L’ordonnateur s’excuse et s’écarte du champ de la caméra puis réapparaît quelques secondes plus tard.
– Effectivement, un garde à tiré sur un de vos drones. J’en suis vraiment désolé. Vous savez, ils ont pour consigne de supprimer tous drones suspects. Vous avez entendu parler des paris sur les nuages de poussière ?
– Ridicule, il y aura du vent, il n’y aura pas de poussière.
– En êtes-vous si sûr, pas de poussière pour le 30eme Ring ?… Bref, il s’agit de savoir dans quelles zones ces nuages seront soulevés. Aussi, certains n’hésitent pas à guider des drones sur le mur pour détecter des indices. Les enjeux sont élevés, vous savez. Votre drone a été pris pour un de ces drones espions. Désolé, vraiment.
– Pourtant les couleurs de nos drones sont facilement reconnaissables.
– Oui, et soyez sûr que ce garde aura de mes nouvelles, mais votre drone volait anormalement bas. A ce stade de la compétition, ce n’est pas habituel, il aura pensé qu’un drone espion se faisait passer pour l’un des vôtres. Vraiment, je vous fait une nouvelles fois mes sincères excuses , ce sont des choses qui arrivent, vous verrez.
Autrement dis : tu débutes, t’y connais rien, fous-nous la paix.
– Un autre soucis, cher Akkkil ?
Lui parler des altercations avec mon Argos et lui avouer mes ennuis technologiques ? Lui laisser supposer des incompétences ? Je le remercie pour ses précieux conseils et coupe court à la conversation.
Pas question de sacrifier un nouveau drone ni de dépêcher mon ultime assistant, d’ailleurs le premier est peut-être en train de résoudre le problème. La place Haute s’adosse au promontoire rocheux qui surplombe la ville et nous avons dû installer un relais amplificateur sur la tour pour contourner l’obstacle. Les défaillances viennent certainement de là.
La voix du commentateur raisonne comme un compte à rebours :
– Et maintenant, chers amis, entendez-vous ? Prêtez l’oreille ! Ce crissement stridents, vous le reconnaissez ? Les voix terribles des grillons du quartier Q ! Combien ont-ils aligné de crécelles pour cette parade ? J’ai dû mal à compter les joueurs :15…20… 25…

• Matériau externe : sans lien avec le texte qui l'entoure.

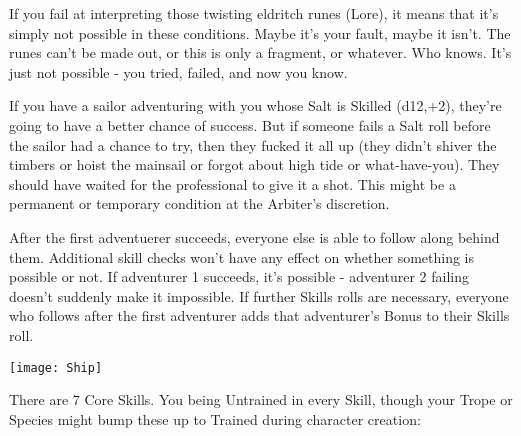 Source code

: {  If you fail at interpreting those twisting eldritch runes (Lore), it means that it's simply not possible in these conditions.  Maybe it's your fault, maybe it isn't.  The runes can't be made out, or this is only a fragment, or whatever.  Who knows.  It's just not possible - you tried, failed, and now you know.

  If you have a sailor adventuring with you whose Salt is Skilled (d12,+2), they're going to have a better chance of success.  But if someone fails a Salt roll before the sailor had a chance to try, then they fucked it all up (they didn't shiver the timbers or hoist the mainsail or forgot about high tide or what-have-you).  They should have waited for the professional to give it a shot.  This might be a permanent or temporary condition at the Arbiter's discretion.

  After the first adventuerer succeeds, everyone else is able to follow along behind them.  Additional skill checks won't have any effect on whether something is possible or not.  If adventurer 1 succeeds, it's possible - adventurer 2 failing doesn't suddenly make it impossible.  If further Skills rolls are necessary, everyone who follows after the first adventurer adds that adventurer's Bonus to their Skills roll.

    \begin{center}
  \texttt{[image: Ship]}
  \end{center}
 
  \cbreak


  There are 7 Core Skills.  You being Untrained in every Skill, though your Trope or Species might bump these up to Trained during character creation:





}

Le cortège des Indés va bientôt déboucher sur la place et se mettre en ordre pour la cérémonie d’ouverture. Il sera alors difficile de rejoindre la tour. Attendre ? Il y a trop d’incertitudes. Je dois aller la bas. Voir. Régler le problème et revenir.

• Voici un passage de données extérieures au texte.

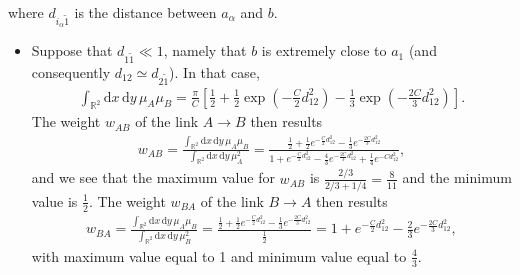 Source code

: \documentclass[12pt]{article}
\newcommand{\xd}{\mathrm{d}}
\numberwithin{equation}{section} %
\numberwithin{figure}{section} %
\theoremstyle{definition}
\begin{document}
where $d_{i_{\alpha} \tilde{1}}$ is the distance between $a_{\alpha}$ and $b$.

\begin{itemize}
	\item
Suppose that $d_{1 \tilde{1}} \ll 1$, namely that $b$ is extremely close to $a_1$ (and consequently $d_{12} \simeq d_{2 \tilde{1}}$). In that case,
\begin{align}
\int_{{\mathbb R}^2} \xd x \, \xd y \, \mu_A \mu_B 
= \frac{\pi}{C} \left[  \frac12  + \frac12  \exp \left( - \frac{C}{2} d_{12 }^2 \right)  - \frac{1}{3} \exp \left( -\frac{2C}{3} d_{12}^2 \right)  \right].
\end{align}
The weight $w_{AB}$ of the link $A \rightarrow B$ then results
\begin{align}
w_{AB} = \frac{\int_{{\mathbb R}^2} \xd x \, \xd y \, \mu_A \mu_B}{\int_{{\mathbb R}^2} \xd x \, \xd y \, \mu_A^2} = \frac{ \frac12  + \frac12  e^{ - \frac{C}{2} d_{12 }^2 }  - \frac{1}{3} e^{-\frac{2C}{3} d_{12}^2 } }{ 1+e^{- \frac{C}{2}d^2_{12}} - \frac{4}{3} e^{- \frac{2C}{3} d^2_{1 2} } + \frac{1}{4} e^{- C d_{12}^2 } },%
\end{align}
and we see that the maximum value for $w_{AB}$ is $\frac{2/3}{2/3+1/4} = \frac{8}{11}$ and the minimum value is $\frac12$. The weight $w_{BA}$ of the link $B \rightarrow A$ then results
\begin{align}
w_{BA} = \frac{\int_{{\mathbb R}^2} \xd x \, \xd y \, \mu_A \mu_B}{\int_{{\mathbb R}^2} \xd x \, \xd y \, \mu_B^2} = \frac{ \frac12  + \frac12  e^{ - \frac{C}{2} d_{12 }^2 }  - \frac{1}{3} e^{-\frac{2C}{3} d_{12}^2 } }{ \frac12 } = 1+e^{- \frac{C}{2}d^2_{12}} - \frac{2}{3} e^{- \frac{2C}{3} d^2_{1 2} },%
\end{align}
with maximum value equal to 1 and minimum value equal to $\frac{4}{3}$.
	

\end{itemize}
\end{document}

Komer est toujours debout appuyée sur la rampe du garde-corps. Elle guette l’apparition de la tête du défilé dans l’étroit goulot donnant accès à la place Haute. Son enthousiasme semble contenu, boude t-elle ? Je voudrais rattraper mes maladresses de tout à l’heure, me justifier en quelque sorte mais sans l’inquiéter outre mesure. Je m’approche d’elle.
– Komer, Nous avons quelques soucis techniques, je dois m’occuper de ça. Je vais te laisser.
– Mais, ils seront bientôt là, et la cérémonie…
– Je ne serais pas long, jusque quelques détails à régler, je serais de retour avant le départ. Et surtout tu ne bouges pas d’ici, tu restes avec mes assistants, veille à ce qu’ils fassent bien le job. Oc ?
– Oc, fait -elle avec un sourire en coin semblant dire : « Pas la peine de me parler comme une gamine, je suis plus une enfant. »
Je donne quelques consignes à l’Argos assistant et quitte la tribune. Avant de disparaître derrière les marches qui conduisent aux bas des tribunes, j’adresse un dernier salut à Komer qui me le rend aussitôt, en agitant discrètement la main. Je m’éloigne soulagé, presque heureux.